▶ [Your objective]: Your task is to transcribe the records exactly, skipping every image.

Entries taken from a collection
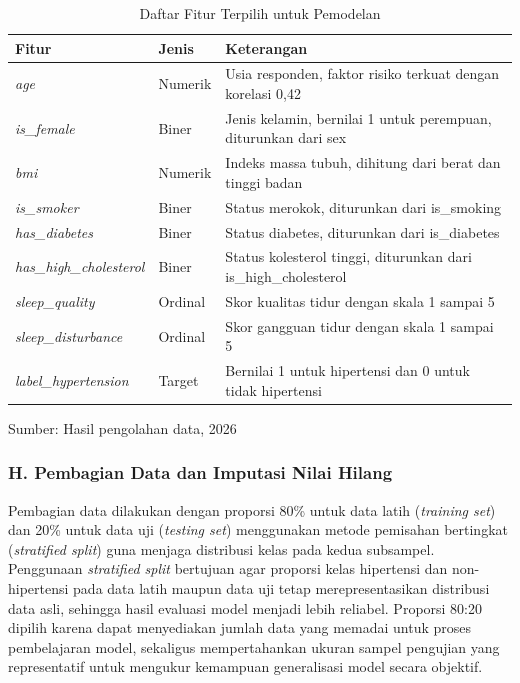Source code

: \begin{table}[htbp]
    \centering
    \caption{Daftar Fitur Terpilih untuk Pemodelan}
    \label{tab:fitur_pemodelan}
    \renewcommand{\arraystretch}{1.2}
    \begin{tabular}{|l|l|p{8cm}|}
        \hline
        \textbf{Fitur} & \textbf{Jenis} & \textbf{Keterangan} \\ \hline
        \textit{age} & Numerik & Usia responden, faktor risiko terkuat dengan korelasi 0,42 \\ \hline
        \textit{is\_female} & Biner & Jenis kelamin, bernilai 1 untuk perempuan, diturunkan dari sex \\ \hline
        \textit{bmi} & Numerik & Indeks massa tubuh, dihitung dari berat dan tinggi badan \\ \hline
        \textit{is\_smoker} & Biner & Status merokok, diturunkan dari is\_smoking \\ \hline
        \textit{has\_diabetes} & Biner & Status diabetes, diturunkan dari is\_diabetes \\ \hline
        \textit{has\_high\_cholesterol} & Biner & Status kolesterol tinggi, diturunkan dari is\_high\_cholesterol \\ \hline
        \textit{sleep\_quality} & Ordinal & Skor kualitas tidur dengan skala 1 sampai 5 \\ \hline
        \textit{sleep\_disturbance} & Ordinal & Skor gangguan tidur dengan skala 1 sampai 5 \\ \hline
        \textit{label\_hypertension} & Target & Bernilai 1 untuk hipertensi dan 0 untuk tidak hipertensi \\ \hline
    \end{tabular}
    
    \vspace{0.2cm}
    \raggedright
    \small Sumber: Hasil pengolahan data, 2026
\end{table}

\subsubsection*{H. Pembagian Data dan Imputasi Nilai Hilang}
Pembagian data dilakukan dengan proporsi 80\% untuk data latih (\textit{training set}) dan 20\% untuk data uji (\textit{testing set}) menggunakan metode pemisahan bertingkat (\textit{stratified split}) guna menjaga distribusi kelas pada kedua subsampel. Penggunaan \textit{stratified split} bertujuan agar proporsi kelas hipertensi dan non-hipertensi pada data latih maupun data uji tetap merepresentasikan distribusi data asli, sehingga hasil evaluasi model menjadi lebih reliabel. Proporsi 80:20 dipilih karena dapat menyediakan jumlah data yang memadai untuk proses pembelajaran model, sekaligus mempertahankan ukuran sampel pengujian yang representatif untuk mengukur kemampuan generalisasi model secara objektif.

▶ [Exercise result]:
Source code

: \begin{table}[htbp]
    \centering
    \caption{Daftar Fitur Terpilih untuk Pemodelan}
    \label{tab:fitur_pemodelan}
    \renewcommand{\arraystretch}{1.2}
    \begin{tabular}{|l|l|p{8cm}|}
        \hline
        \textbf{Fitur} & \textbf{Jenis} & \textbf{Keterangan} \\ \hline
        \textit{age} & Numerik & Usia responden, faktor risiko terkuat dengan korelasi 0,42 \\ \hline
        \textit{is\_female} & Biner & Jenis kelamin, bernilai 1 untuk perempuan, diturunkan dari sex \\ \hline
        \textit{bmi} & Numerik & Indeks massa tubuh, dihitung dari berat dan tinggi badan \\ \hline
        \textit{is\_smoker} & Biner & Status merokok, diturunkan dari is\_smoking \\ \hline
        \textit{has\_diabetes} & Biner & Status diabetes, diturunkan dari is\_diabetes \\ \hline
        \textit{has\_high\_cholesterol} & Biner & Status kolesterol tinggi, diturunkan dari is\_high\_cholesterol \\ \hline
        \textit{sleep\_quality} & Ordinal & Skor kualitas tidur dengan skala 1 sampai 5 \\ \hline
        \textit{sleep\_disturbance} & Ordinal & Skor gangguan tidur dengan skala 1 sampai 5 \\ \hline
        \textit{label\_hypertension} & Target & Bernilai 1 untuk hipertensi dan 0 untuk tidak hipertensi \\ \hline
    \end{tabular}
    
    \vspace{0.2cm}
    \raggedright
    \small Sumber: Hasil pengolahan data, 2026
\end{table}

\subsubsection*{H. Pembagian Data dan Imputasi Nilai Hilang}
Pembagian data dilakukan dengan proporsi 80\% untuk data latih (\textit{training set}) dan 20\% untuk data uji (\textit{testing set}) menggunakan metode pemisahan bertingkat (\textit{stratified split}) guna menjaga distribusi kelas pada kedua subsampel. Penggunaan \textit{stratified split} bertujuan agar proporsi kelas hipertensi dan non-hipertensi pada data latih maupun data uji tetap merepresentasikan distribusi data asli, sehingga hasil evaluasi model menjadi lebih reliabel. Proporsi 80:20 dipilih karena dapat menyediakan jumlah data yang memadai untuk proses pembelajaran model, sekaligus mempertahankan ukuran sampel pengujian yang representatif untuk mengukur kemampuan generalisasi model secara objektif.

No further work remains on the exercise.